Gaussian Splatting SLAMs have made significant advancements in improving the efficiency and fidelity of real-time reconstructions. However, these systems often encounter incomplete reconstructions in complex indoor environments, characterized by substantial holes due to unobserved geometry caused by obstacles or limited view angles. To address this challenge, we present Manhattan Gaussian SLAM, an RGB-D system that leverages the Manhattan World hypothesis to enhance geometric accuracy and completeness. By seamlessly integrating fused line segments derived from structured scenes, our method ensures robust tracking in textureless indoor areas. Moreover, The extracted lines and planar surface assumption allow strategic interpolation of new Gaussians in regions of missing geometry, enabling efficient scene completion. Extensive experiments conducted on both synthetic and real-world scenes demonstrate that these advancements enable our method to achieve state-of-the-art performance, marking a substantial improvement in the capabilities of Gaussian SLAM systems.

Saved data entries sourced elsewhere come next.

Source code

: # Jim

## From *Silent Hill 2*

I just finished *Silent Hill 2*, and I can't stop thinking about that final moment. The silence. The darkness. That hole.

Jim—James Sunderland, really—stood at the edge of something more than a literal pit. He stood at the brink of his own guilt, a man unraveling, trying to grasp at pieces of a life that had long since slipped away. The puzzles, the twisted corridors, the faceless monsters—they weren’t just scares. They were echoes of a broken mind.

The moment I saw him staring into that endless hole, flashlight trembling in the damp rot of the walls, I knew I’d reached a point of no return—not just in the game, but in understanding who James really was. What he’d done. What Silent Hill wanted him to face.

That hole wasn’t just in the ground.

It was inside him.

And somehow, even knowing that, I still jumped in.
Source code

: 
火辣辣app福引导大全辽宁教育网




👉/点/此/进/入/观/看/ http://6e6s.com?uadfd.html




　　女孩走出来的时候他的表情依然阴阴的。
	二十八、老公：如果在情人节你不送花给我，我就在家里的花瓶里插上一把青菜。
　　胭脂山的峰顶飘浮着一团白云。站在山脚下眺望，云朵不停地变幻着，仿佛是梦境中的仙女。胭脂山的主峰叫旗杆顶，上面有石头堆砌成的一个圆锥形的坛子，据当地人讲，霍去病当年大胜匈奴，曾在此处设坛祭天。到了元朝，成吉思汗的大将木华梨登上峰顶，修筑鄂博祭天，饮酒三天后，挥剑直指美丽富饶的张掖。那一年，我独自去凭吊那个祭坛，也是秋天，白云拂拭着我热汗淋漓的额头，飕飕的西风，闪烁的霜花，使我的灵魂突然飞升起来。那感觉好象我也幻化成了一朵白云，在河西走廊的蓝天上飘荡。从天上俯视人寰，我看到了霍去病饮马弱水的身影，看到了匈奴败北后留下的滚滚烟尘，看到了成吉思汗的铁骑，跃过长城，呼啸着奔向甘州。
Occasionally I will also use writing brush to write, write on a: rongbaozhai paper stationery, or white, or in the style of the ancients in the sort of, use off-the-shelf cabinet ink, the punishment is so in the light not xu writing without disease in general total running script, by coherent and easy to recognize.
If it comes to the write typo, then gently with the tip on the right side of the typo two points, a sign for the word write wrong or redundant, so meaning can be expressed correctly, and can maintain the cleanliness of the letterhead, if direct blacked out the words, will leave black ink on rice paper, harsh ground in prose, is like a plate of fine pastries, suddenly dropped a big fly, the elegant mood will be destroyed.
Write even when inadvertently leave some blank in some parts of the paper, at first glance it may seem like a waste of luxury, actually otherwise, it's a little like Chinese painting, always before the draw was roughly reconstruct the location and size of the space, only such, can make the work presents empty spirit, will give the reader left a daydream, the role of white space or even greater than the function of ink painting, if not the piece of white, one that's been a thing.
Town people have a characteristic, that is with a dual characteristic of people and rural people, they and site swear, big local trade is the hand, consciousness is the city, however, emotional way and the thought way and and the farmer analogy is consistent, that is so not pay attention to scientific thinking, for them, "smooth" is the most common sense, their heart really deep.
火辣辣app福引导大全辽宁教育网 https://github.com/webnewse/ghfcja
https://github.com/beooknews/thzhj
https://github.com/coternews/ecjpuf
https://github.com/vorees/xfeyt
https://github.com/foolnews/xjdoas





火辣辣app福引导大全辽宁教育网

翻译：高斯溅射SLAM系统在提升实时重建效率与保真度方面取得了显著进展。然而，在复杂室内环境中，这些系统常因障碍物或视角受限导致的未观测几何结构而产生大量孔洞，出现重建不完整的问题。为应对这一挑战，本文提出曼哈顿高斯SLAM——一种利用曼哈顿世界假设来提升几何精度与完整性的RGB-D系统。通过无缝整合从结构化场景提取的融合线段，本方法确保了在无纹理室内区域的鲁棒跟踪。此外，提取的线段与平面表面假设支持在缺失几何结构的区域进行策略性高斯体插值，从而实现高效场景补全。在合成场景与真实场景上进行的大量实验表明，这些改进使本方法达到了最先进的性能水平，标志着高斯SLAM系统能力的重要提升。